Effective communication with those who we disagree with is extraordinarily difficult. If you are like most people, you have a fall-back strategy to deal with conflict that was learned early in life, one that is habitual and embedded in interactions with others. The three most common strategies are: accommodate (“be nice”), demand (“me first”), or withdraw (“I don’t care”). There is a fourth way, one that involves investigating both your world and the other’s world, that can sometimes yield a surprising and creative solution that honors both worlds. In the martial art, Aikido, this would be called blending, a move that harms neither party and turns conflict into more of a dance than a fight. This is complex and an art form in itself, and forms the basis of Marshall Rosenberg’s Non-Violent Communication (NVC), something that is briefly introduced this week.

 

Videos

Susan Piver, in an entertaining and provocative presentation, The Art of Being Heard, describes four principles of mindful communication (timing, listening, agenda-less-ness, confidence). Her description of confidence may surprise you, especially given the fact that this particular presentation was given to a business audience. In the second video, Tara Brach talks about The Sacred Art of Listening, and in Awakening Through Conflict, she begins to answer the question of how one deals with conflict in communication.

 

Reading

Included in the reading is a written companion to the video above by Tara Brach, also called The Sacred Art of Listening. Anger is sometimes confused with hatred and identified as an emotion that a “spiritual” person would not have. Sylvia Boorstein clarifies this misunderstanding with The Most Frequently Asked Question. Our typical way of dealing with anger is to either externalize it or stuff it, and in The Answer to Anger Pema Chodron describes a powerful middle way, neither exploding nor imploding. Conflict Management Styles describes the four ways of dealing with conflict outlined above (accommodate, demand, withdraw, blend), and The Heart of Non-Violent Communication (NVC) by Marshall Rosenberg, is an introduction to NVC, a skillful way of communicating in difficult situations. For those wishing to know more about NVC, see the Supplementary Materials.

 

Daily Practices

This week, we introduce the Mountain Meditation and the Lake Meditation, one of which we suggest you try at least once this week, in place of one of your normal 30 minute practices. These are both shorter practices (20 min), so on the day you do one of these meditations, you will have a shorter practice session (if you’d like a full 30 minutes, you can add 10 minutes of silent meditation on your own that day).

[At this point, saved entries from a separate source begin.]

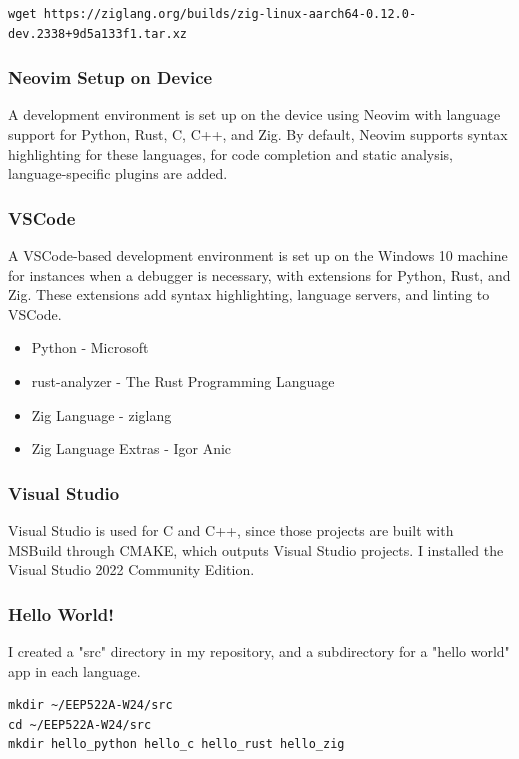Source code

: \documentclass[12pt]{article}
\begin{document}
\begin{lstlisting}
wget https://ziglang.org/builds/zig-linux-aarch64-0.12.0-dev.2338+9d5a133f1.tar.xz 
\end{lstlisting}

\subsubsection{Neovim Setup on Device}
A development environment is set up on the device using Neovim with language support for Python, Rust, C, C++, and Zig. By default, Neovim supports syntax highlighting for these languages, for code completion and static analysis, language-specific plugins are added. 

\subsubsection{VSCode} A VSCode-based development environment is set up on the Windows 10 machine for instances when a debugger is necessary, with extensions for Python, Rust, and Zig. These extensions add syntax highlighting, language servers, and linting to VSCode.
\begin{itemize}
\item Python - Microsoft
\item rust-analyzer - The Rust Programming Language
\item Zig Language - ziglang
\item Zig Language Extras - Igor Anic
\end{itemize}

\subsubsection{Visual Studio}
Visual Studio is used for C and C++, since those projects are built with MSBuild through CMAKE, which outputs Visual Studio projects. I installed the Visual Studio 2022 Community Edition.

\subsubsection{Hello World!}
I created a "src" directory in my repository, and a subdirectory for a "hello world" app in each language.

\begin{lstlisting}
mkdir ~/EEP522A-W24/src 
cd ~/EEP522A-W24/src
mkdir hello_python hello_c hello_rust hello_zig
\end{lstlisting}
\end{document}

For the formal practice this week, we are now at a point where you can freely choose between any of the three main practices you’ve experienced so far: Body Scan, Sitting Meditation, Yoga (and the Mountain Meditation or Lake Meditation at least one day).

The informal practices up until now have been focusing on the intra-personal (what’s happening inside you) and now we begin paying attention to the inter-personal, using the Communication Calendar, noticing what happens when we bring mindfulness to relationships.

Below are your materials for this week. To keep track of your progress and/or to add this week’s material to your manual, see “PRINTING INSTRUCTIONS” at the bottom of this page.

Once you have done at least six days of practice (they don’t need to be consecutive) and feel that you’ve gotten the essence of this “Week” through the videos and reading, you are ready to go to Week 7. It’s not necessary to read/view any of the Supplementary materials – these are totally optional.

PRINTING INSTRUCTIONS: week6manual.pdf is a printable version of the contents of this page as well as the practice sheets. If you want hard copies of the articles in the “Reading List” you can print directly from the links given there.